--- The problem ---
Once you find the line with "You probably care" in the data that follows, repeat it and every line after it exactly, through the line with "project. These should".

**** Material for this exercise

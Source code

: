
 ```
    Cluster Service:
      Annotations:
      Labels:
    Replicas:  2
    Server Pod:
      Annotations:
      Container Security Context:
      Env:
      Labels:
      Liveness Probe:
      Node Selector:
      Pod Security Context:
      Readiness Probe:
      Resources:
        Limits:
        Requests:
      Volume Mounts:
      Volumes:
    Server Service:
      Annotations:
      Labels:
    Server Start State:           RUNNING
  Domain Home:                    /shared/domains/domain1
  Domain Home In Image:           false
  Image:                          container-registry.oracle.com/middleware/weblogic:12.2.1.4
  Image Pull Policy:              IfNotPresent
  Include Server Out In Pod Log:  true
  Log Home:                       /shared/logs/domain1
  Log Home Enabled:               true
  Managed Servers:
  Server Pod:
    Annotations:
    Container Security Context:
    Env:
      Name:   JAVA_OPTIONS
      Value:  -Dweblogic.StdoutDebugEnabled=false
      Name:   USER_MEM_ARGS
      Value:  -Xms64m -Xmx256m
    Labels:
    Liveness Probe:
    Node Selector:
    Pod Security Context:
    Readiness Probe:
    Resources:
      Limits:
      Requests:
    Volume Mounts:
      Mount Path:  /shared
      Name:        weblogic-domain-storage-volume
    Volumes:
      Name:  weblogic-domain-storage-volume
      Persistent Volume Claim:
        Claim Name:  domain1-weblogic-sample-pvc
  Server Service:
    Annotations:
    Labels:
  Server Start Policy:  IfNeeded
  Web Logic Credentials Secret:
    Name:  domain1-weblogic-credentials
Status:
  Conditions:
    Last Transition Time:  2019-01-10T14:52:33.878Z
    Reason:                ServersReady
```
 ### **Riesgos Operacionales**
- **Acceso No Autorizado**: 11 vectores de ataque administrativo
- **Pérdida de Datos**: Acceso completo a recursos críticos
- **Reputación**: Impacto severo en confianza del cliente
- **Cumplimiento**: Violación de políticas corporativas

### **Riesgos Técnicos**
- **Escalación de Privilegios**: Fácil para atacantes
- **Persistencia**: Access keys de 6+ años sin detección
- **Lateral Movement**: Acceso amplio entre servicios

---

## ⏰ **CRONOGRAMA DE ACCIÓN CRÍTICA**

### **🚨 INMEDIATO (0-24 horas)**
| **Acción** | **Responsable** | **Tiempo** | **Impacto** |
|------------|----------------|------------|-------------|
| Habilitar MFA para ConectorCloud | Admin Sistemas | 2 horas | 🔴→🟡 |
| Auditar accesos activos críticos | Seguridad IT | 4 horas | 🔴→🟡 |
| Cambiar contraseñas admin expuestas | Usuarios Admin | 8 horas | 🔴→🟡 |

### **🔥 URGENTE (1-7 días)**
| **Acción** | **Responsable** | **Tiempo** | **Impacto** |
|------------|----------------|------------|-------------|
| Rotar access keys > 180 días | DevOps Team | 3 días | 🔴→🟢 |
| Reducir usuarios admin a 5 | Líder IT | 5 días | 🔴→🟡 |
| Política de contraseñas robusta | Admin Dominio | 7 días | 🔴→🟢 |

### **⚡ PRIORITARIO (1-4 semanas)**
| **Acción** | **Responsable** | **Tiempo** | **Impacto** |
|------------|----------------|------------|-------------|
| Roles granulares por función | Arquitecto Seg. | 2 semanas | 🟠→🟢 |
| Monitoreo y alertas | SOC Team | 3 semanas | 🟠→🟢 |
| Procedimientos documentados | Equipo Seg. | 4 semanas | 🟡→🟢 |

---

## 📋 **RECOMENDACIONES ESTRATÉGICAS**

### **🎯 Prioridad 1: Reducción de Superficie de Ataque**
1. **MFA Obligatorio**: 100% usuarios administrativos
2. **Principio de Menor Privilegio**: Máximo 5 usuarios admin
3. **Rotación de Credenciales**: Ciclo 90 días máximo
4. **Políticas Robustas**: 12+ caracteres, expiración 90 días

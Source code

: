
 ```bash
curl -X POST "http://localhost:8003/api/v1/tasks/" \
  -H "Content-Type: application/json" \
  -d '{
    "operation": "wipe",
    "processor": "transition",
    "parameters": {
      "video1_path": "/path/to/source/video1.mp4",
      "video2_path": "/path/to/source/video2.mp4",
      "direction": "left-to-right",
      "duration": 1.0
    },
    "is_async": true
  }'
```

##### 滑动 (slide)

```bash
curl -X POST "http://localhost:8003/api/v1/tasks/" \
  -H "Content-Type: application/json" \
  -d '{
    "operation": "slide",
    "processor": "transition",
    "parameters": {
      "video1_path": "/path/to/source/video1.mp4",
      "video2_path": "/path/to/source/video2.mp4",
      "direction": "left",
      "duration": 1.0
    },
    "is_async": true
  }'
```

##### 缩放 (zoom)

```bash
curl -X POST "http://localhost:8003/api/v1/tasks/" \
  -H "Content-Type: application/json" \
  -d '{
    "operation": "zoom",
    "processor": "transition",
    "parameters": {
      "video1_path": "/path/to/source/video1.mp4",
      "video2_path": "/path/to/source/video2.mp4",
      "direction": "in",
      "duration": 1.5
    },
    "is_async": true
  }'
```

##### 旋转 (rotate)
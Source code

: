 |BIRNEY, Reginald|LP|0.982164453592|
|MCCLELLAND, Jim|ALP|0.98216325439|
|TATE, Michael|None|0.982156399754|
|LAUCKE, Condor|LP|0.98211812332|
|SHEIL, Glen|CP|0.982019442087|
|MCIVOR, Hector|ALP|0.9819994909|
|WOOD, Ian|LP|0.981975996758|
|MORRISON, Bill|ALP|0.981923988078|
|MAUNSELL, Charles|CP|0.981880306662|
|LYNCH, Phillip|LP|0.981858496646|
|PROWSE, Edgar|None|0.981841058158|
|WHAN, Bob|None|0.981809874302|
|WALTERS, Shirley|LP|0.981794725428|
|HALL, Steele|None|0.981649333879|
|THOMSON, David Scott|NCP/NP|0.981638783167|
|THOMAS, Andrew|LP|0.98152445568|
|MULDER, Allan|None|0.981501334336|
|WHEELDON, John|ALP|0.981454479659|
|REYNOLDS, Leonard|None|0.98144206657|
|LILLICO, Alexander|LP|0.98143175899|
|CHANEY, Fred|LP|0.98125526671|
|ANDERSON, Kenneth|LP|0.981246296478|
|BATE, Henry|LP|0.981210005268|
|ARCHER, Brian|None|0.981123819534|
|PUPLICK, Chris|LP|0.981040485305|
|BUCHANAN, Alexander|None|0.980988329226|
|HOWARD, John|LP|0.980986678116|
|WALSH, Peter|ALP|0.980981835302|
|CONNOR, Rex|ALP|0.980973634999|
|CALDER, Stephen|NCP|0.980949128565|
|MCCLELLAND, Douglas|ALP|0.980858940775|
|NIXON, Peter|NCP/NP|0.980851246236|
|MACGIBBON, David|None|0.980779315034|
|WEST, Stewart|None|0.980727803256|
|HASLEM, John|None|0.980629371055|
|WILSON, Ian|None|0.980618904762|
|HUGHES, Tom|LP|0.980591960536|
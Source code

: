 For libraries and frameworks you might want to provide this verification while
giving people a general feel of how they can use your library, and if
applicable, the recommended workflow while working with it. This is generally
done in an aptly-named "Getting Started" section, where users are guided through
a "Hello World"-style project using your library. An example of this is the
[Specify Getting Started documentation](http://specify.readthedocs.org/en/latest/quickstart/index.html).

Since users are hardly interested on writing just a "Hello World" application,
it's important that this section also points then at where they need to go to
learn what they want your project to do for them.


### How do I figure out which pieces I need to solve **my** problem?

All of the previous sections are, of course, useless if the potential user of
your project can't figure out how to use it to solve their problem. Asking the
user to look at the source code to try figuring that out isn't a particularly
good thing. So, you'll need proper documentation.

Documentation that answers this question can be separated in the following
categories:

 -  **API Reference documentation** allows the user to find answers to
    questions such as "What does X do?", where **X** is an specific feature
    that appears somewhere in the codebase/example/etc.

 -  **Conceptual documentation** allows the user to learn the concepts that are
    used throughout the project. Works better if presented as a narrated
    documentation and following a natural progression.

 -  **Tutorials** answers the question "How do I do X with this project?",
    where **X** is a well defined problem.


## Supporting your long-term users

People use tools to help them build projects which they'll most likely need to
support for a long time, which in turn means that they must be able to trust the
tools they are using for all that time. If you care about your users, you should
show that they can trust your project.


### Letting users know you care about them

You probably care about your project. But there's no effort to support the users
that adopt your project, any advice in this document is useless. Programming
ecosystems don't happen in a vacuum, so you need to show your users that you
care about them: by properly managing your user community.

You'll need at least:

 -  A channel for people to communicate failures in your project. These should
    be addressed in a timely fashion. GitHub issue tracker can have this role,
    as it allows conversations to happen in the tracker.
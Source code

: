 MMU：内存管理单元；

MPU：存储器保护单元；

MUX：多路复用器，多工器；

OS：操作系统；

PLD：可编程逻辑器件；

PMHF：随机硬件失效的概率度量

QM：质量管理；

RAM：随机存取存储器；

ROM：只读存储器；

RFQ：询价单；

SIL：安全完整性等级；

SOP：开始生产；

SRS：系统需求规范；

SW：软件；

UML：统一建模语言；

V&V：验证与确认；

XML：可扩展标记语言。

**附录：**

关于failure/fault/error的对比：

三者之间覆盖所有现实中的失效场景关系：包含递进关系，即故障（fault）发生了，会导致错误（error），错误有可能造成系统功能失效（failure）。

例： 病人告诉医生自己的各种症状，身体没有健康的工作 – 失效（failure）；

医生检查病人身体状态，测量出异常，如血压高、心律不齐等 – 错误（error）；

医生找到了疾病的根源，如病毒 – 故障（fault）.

********

--- Reply ---
You probably care about your project. But there's no effort to support the users
that adopt your project, any advice in this document is useless. Programming
ecosystems don't happen in a vacuum, so you need to show your users that you
care about them: by properly managing your user community.

You'll need at least:

 -  A channel for people to communicate failures in your project. These should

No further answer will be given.